WHAT YOU NEED TO DO: Among the entries, find the lines with the string "textit" and report them.

DATASET EXTRACT:

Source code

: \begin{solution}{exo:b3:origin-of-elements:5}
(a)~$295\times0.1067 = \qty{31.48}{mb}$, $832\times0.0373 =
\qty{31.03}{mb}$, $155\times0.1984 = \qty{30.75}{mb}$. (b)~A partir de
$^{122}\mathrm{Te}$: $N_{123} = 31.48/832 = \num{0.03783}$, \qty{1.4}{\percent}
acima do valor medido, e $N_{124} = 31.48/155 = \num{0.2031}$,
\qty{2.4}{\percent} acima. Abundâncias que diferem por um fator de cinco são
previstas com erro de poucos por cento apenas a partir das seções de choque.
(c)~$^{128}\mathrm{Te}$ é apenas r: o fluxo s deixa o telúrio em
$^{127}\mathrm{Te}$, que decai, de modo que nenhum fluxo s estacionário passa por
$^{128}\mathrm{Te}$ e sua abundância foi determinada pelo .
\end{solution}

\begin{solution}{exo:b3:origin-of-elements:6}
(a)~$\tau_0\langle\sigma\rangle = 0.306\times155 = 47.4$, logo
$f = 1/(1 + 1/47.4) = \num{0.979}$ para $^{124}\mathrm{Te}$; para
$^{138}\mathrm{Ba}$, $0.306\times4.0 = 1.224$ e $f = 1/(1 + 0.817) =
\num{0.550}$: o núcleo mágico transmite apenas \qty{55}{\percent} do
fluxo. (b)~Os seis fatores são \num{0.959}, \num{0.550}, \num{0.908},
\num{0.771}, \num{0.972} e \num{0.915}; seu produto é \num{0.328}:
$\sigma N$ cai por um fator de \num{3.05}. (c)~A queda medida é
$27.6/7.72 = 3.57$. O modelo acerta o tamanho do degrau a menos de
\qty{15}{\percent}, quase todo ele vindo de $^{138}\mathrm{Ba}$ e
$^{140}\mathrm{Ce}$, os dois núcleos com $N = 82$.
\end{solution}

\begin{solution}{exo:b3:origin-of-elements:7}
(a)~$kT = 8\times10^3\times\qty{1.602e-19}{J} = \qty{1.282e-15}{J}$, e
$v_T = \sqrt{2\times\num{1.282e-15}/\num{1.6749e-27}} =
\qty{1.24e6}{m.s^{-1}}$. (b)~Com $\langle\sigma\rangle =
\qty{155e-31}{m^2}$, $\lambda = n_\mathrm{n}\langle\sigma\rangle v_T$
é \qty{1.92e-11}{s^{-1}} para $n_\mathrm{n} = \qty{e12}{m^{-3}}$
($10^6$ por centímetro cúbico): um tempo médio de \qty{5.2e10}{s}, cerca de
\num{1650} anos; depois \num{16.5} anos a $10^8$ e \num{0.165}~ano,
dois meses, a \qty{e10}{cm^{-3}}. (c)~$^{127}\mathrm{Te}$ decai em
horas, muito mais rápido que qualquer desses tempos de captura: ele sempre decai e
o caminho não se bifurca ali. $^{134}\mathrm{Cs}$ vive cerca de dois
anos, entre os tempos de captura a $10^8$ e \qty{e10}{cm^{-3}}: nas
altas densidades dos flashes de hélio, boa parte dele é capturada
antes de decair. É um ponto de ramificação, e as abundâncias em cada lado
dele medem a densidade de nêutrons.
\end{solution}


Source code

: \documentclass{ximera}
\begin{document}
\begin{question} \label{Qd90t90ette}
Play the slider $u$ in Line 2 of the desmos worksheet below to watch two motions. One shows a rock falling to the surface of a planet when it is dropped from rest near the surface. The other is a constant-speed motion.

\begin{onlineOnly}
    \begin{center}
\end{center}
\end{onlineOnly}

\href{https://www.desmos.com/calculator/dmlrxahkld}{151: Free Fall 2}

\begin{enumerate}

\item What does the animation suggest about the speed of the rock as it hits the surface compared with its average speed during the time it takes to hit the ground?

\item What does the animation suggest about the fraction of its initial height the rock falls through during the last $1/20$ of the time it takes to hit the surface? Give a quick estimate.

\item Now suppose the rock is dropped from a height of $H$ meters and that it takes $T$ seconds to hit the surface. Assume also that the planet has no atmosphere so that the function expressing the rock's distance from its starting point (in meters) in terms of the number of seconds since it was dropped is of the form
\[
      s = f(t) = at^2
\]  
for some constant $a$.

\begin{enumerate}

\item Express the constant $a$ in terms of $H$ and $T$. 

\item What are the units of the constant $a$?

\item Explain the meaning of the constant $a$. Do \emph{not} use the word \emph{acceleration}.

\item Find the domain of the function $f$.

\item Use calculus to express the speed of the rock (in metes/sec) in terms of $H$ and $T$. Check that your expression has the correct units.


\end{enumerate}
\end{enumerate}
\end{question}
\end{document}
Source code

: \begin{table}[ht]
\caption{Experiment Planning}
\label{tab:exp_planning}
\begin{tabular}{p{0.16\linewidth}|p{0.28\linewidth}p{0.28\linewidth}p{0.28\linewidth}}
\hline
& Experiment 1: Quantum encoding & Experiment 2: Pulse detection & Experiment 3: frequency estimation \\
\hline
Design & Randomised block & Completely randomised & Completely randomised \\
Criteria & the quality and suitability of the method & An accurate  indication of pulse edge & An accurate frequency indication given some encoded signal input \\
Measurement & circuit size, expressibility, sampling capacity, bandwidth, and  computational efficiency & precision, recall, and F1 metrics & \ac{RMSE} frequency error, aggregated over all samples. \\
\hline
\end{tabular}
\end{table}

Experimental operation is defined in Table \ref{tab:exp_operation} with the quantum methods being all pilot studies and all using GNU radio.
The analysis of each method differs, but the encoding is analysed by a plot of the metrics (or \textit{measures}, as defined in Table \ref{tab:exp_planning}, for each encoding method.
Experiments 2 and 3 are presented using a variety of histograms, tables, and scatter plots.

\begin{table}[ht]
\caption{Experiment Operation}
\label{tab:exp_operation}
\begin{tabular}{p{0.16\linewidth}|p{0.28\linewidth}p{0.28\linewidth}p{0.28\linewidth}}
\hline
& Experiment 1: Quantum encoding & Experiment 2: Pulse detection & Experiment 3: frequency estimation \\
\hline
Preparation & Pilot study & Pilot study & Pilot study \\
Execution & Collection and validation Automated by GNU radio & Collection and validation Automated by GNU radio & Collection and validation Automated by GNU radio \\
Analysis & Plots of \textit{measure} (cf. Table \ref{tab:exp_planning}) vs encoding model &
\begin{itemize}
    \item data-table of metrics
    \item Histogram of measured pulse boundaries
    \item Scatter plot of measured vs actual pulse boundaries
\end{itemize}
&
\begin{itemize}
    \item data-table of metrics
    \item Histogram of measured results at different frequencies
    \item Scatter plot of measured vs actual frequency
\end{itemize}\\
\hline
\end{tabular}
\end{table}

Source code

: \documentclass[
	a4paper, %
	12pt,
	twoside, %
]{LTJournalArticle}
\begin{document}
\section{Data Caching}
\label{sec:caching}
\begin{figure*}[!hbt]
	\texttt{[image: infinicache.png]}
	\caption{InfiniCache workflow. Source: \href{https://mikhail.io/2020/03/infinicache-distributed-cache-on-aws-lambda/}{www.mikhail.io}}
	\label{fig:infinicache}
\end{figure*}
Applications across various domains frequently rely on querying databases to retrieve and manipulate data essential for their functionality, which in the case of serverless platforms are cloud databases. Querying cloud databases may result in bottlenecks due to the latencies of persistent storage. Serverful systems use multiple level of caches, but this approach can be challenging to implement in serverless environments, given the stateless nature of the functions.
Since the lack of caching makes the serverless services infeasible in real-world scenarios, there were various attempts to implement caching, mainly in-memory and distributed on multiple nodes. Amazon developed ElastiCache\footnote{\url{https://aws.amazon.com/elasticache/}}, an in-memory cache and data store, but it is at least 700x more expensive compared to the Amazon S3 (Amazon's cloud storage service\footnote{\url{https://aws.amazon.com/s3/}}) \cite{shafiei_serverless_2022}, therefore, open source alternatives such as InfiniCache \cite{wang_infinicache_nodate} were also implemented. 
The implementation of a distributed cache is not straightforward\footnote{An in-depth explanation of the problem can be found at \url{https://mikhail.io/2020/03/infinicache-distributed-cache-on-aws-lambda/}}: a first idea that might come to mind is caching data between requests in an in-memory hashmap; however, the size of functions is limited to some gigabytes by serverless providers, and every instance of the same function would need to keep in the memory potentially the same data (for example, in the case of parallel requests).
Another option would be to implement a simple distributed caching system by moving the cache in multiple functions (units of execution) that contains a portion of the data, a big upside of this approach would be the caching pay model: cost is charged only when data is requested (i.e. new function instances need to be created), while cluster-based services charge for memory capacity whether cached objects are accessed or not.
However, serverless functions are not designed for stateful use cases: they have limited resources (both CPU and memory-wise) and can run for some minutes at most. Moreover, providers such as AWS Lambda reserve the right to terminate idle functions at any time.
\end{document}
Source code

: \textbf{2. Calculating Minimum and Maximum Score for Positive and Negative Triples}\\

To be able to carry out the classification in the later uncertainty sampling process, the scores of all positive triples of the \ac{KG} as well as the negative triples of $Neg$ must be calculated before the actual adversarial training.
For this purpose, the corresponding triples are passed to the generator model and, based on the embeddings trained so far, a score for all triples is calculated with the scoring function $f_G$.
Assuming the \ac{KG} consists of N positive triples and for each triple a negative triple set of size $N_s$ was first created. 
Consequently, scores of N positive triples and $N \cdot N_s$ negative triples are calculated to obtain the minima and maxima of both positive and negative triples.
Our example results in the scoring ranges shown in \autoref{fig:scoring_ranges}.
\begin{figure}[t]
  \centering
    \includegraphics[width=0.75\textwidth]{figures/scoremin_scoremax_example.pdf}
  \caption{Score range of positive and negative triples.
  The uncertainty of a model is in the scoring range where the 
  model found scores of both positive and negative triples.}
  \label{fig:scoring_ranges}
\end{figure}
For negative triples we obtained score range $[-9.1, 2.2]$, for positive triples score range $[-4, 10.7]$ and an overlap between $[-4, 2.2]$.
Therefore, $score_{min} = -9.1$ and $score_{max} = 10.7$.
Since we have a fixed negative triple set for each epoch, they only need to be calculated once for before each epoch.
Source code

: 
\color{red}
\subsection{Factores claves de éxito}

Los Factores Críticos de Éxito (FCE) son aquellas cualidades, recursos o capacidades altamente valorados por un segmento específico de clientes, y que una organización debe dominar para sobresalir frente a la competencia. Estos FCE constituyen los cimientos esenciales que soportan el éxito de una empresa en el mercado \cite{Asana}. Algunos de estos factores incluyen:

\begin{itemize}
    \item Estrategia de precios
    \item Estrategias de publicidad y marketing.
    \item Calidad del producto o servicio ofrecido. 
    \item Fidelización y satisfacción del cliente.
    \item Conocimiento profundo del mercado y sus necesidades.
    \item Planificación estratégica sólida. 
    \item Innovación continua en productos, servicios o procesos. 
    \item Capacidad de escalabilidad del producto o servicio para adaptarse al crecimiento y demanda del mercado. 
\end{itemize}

SOLUTION FOR THIS TASK:
The analysis of each method differs, but the encoding is analysed by a plot of the metrics (or \textit{measures}, as defined in Table \ref{tab:exp_planning}, for each encoding method.
Analysis & Plots of \textit{measure} (cf. Table \ref{tab:exp_planning}) vs encoding model &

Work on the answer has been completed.